In her wisdom, my mother modeled God’s approach to drawing us to Himself. In the fullness of time, He gave His Son to a world that sat in darkness, perhaps because they hit the snooze button one too many times. As with my foster brother, the Father placed Jesus right into our very midst, and He came hungry. Even though He is the bread come down from heaven given to the world for its salvation, this Bread of Life cried out for Mary to nurse Him when he was an infant. He came to feed us, but first He humbles Himself to be fed by us.

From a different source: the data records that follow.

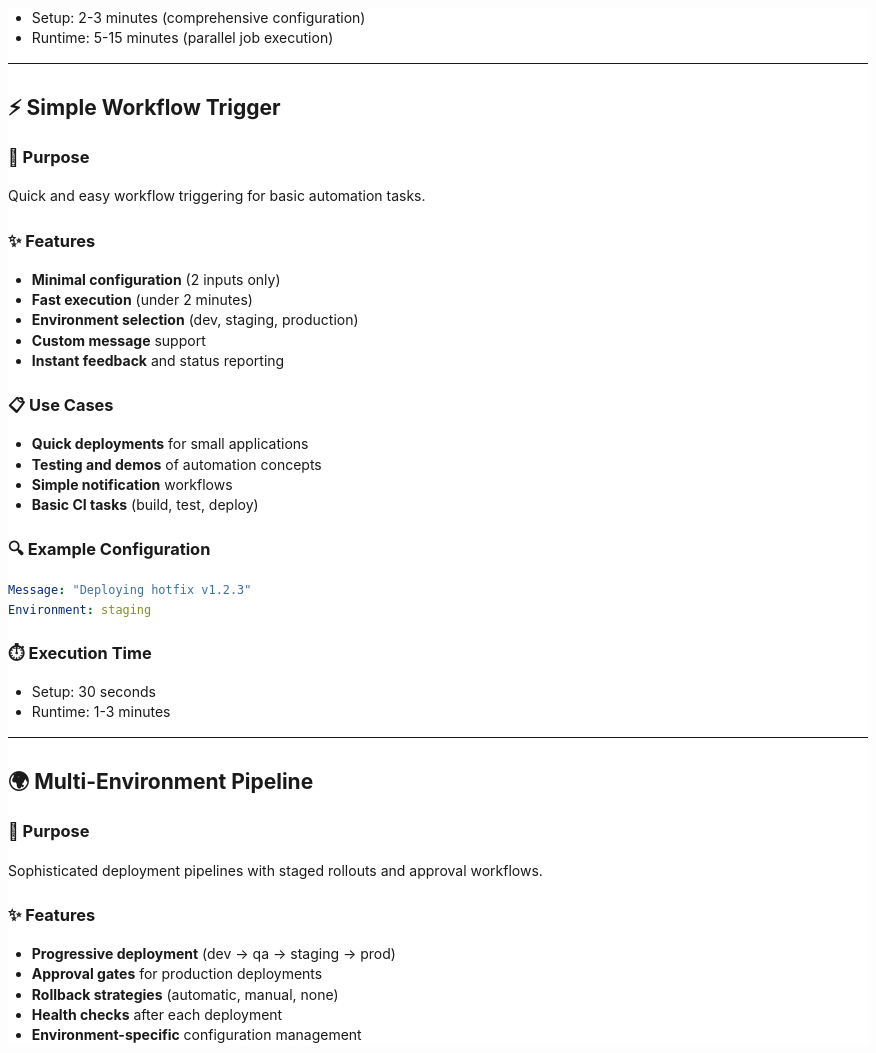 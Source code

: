 - Setup: 2-3 minutes (comprehensive configuration)
- Runtime: 5-15 minutes (parallel job execution)

---

## ⚡ Simple Workflow Trigger

### **🎯 Purpose**

Quick and easy workflow triggering for basic automation tasks.

### **✨ Features**

- **Minimal configuration** (2 inputs only)
- **Fast execution** (under 2 minutes)
- **Environment selection** (dev, staging, production)
- **Custom message** support
- **Instant feedback** and status reporting

### **📋 Use Cases**

- **Quick deployments** for small applications
- **Testing and demos** of automation concepts
- **Simple notification** workflows
- **Basic CI tasks** (build, test, deploy)

### **🔍 Example Configuration**

```yaml
Message: "Deploying hotfix v1.2.3"
Environment: staging
```

### **⏱️ Execution Time**

- Setup: 30 seconds
- Runtime: 1-3 minutes

---

## 🌍 Multi-Environment Pipeline

### **🎯 Purpose**

Sophisticated deployment pipelines with staged rollouts and approval workflows.

### **✨ Features**

- **Progressive deployment** (dev → qa → staging → prod)
- **Approval gates** for production deployments
- **Rollback strategies** (automatic, manual, none)
- **Health checks** after each deployment
- **Environment-specific** configuration management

We see this also at the well in Samaria. Jesus, the source of living water, asks a woman for a drink from the well. She protests that He, a Jew, is asking for a drink from her, a Samaritan. Yet is it not more surprising that God is asking His creature to provide for His needs? By the end of the exchange, the woman comes to believe in Christ. She is not alone in doing so: by her testimony, many from her town come to believe as well. They no longer sit in darkness but now enjoy the life of faith, and it all began with Jesus, seemingly helpless, sitting by a well without something to draw with, asking a stranger for a drink of water.

This paradox is made more explicit in the scene of the Judgment of the Nations from Matthew 25. Jesus here identifies Himself with the hungry, the thirsty, the stranger, the naked, the sick, and the imprisoned. His needs are quite straightforward: feed me in the hungry, clothe me in the naked, etc. He came to serve us, but, in a mysterious way, He invites us to serve Him by these simple acts of love. He does not wish to be served as a worldly king, with royal grandeur, but rather as a beggar.

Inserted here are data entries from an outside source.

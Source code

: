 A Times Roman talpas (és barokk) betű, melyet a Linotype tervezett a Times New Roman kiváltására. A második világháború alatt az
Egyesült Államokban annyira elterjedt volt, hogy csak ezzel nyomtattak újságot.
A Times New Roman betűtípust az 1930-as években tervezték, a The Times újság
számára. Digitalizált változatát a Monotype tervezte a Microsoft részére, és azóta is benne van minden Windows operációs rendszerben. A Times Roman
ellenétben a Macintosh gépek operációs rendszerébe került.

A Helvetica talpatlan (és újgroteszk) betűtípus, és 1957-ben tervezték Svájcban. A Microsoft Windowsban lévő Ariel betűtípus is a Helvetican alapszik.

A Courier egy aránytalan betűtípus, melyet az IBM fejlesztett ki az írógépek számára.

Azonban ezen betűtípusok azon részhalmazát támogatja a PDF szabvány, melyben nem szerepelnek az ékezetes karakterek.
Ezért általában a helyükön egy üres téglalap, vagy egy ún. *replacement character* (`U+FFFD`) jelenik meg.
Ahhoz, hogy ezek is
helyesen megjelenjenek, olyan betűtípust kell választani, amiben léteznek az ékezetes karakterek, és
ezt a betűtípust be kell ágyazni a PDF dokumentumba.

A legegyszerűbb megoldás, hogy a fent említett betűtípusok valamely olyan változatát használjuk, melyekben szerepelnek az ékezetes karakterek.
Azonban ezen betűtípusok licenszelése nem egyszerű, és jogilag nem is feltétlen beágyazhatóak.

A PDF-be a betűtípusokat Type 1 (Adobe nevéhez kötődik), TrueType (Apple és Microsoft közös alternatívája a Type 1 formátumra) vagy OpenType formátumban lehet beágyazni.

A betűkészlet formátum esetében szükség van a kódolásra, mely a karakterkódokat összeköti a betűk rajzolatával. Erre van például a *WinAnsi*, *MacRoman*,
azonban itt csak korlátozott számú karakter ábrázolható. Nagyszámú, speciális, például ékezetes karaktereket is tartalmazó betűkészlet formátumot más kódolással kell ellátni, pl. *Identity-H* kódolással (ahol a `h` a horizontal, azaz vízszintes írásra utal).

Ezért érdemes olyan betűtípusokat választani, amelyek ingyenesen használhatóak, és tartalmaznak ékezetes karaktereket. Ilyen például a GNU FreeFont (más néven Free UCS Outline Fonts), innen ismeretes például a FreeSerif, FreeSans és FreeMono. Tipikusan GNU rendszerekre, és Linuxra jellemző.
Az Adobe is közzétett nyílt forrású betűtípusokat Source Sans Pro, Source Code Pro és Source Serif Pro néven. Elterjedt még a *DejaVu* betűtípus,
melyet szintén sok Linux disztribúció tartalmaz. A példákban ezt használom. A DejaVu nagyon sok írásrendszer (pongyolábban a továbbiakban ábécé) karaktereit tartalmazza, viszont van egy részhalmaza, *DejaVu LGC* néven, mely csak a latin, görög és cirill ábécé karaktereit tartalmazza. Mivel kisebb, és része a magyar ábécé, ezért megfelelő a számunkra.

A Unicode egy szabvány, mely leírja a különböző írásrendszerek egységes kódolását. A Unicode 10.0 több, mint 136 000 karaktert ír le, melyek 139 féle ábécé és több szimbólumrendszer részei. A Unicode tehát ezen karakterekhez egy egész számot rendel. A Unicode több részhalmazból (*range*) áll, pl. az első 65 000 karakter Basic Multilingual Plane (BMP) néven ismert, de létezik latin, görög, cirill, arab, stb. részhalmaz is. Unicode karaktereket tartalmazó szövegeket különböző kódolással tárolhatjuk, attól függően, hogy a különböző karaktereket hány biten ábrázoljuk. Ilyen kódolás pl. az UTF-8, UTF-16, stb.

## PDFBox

All of this culminates in the cross. Jesus saves us not by some great show of worldly power but by the complete gift of Himself in utter weakness and helplessness. And in this state he cries out, “I thirst.” From His pierced side, blood and water flow out as a fountain of mercy, and yet He still thirsts. He thirsts for us.

This is the divine wake-up call. As our Father, God set about waking us from the sleep of sin and death into the light of His love. No alarm clock could do it—we would only find the snooze button and eventually just turn it off. Instead, He placed His Son into our arms as a hungry baby. For in reconciling us to Himself, God not only loves us, but He also enables us to love Him.

This wake-up call is for us. In varied ways, God comes to us in the guise of the hungry and poor, in all the senses of these terms. But before we get too concerned with the practical, let us first cultivate a sense of wonder before our God who comes to us so lowly, seeking our love. For if we savor His presence in the manger, at the well, and on the cross, then our gratitude will manifest itself in love whenever God comes to us as a stranger, a sick person, or even as a hungry baby. For just like my mother, our heavenly Father does not easily give up on us.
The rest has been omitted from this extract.